> WHAT THE TASK REQUIRES
Repeat the records exactly. Every line must match.

────────

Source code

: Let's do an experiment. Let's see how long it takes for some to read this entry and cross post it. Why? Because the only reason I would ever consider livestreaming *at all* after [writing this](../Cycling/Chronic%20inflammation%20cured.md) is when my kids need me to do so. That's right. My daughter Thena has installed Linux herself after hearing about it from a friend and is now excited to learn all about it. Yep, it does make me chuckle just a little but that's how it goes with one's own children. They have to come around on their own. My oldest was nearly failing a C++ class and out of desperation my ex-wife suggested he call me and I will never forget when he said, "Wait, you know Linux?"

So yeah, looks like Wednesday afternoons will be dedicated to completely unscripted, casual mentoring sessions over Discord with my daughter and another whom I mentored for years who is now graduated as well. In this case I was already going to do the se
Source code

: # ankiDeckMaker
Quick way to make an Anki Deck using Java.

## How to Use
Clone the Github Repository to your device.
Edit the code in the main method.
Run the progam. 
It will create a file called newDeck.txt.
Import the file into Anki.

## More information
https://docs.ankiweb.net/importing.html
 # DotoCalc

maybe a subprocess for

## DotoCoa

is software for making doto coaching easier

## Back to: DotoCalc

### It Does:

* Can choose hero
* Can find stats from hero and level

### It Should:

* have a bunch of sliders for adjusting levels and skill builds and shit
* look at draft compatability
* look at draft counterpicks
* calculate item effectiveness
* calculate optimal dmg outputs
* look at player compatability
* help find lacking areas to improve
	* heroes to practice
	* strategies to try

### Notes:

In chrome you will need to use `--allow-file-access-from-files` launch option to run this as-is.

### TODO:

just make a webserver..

────────

> OUTPUT FOR THIS EXERCISE
Source code

: Let's do an experiment. Let's see how long it takes for some to read this entry and cross post it. Why? Because the only reason I would ever consider livestreaming *at all* after [writing this](../Cycling/Chronic%20inflammation%20cured.md) is when my kids need me to do so. That's right. My daughter Thena has installed Linux herself after hearing about it from a friend and is now excited to learn all about it. Yep, it does make me chuckle just a little but that's how it goes with one's own children. They have to come around on their own. My oldest was nearly failing a C++ class and out of desperation my ex-wife suggested he call me and I will never forget when he said, "Wait, you know Linux?"

So yeah, looks like Wednesday afternoons will be dedicated to completely unscripted, casual mentoring sessions over Discord with my daughter and another whom I mentored for years who is now graduated as well. In this case I was already going to do the se
Source code

: # ankiDeckMaker
Quick way to make an Anki Deck using Java.

## How to Use
Clone the Github Repository to your device.
Edit the code in the main method.
Run the progam. 
It will create a file called newDeck.txt.
Import the file into Anki.

## More information
https://docs.ankiweb.net/importing.html
 # DotoCalc

maybe a subprocess for

## DotoCoa

is software for making doto coaching easier

## Back to: DotoCalc

### It Does:

* Can choose hero
* Can find stats from hero and level

### It Should:

* have a bunch of sliders for adjusting levels and skill builds and shit
* look at draft compatability
* look at draft counterpicks
* calculate item effectiveness
* calculate optimal dmg outputs
* look at player compatability
* help find lacking areas to improve
	* heroes to practice
	* strategies to try

### Notes:

In chrome you will need to use `--allow-file-access-from-files` launch option to run this as-is.

### TODO:

just make a webserver..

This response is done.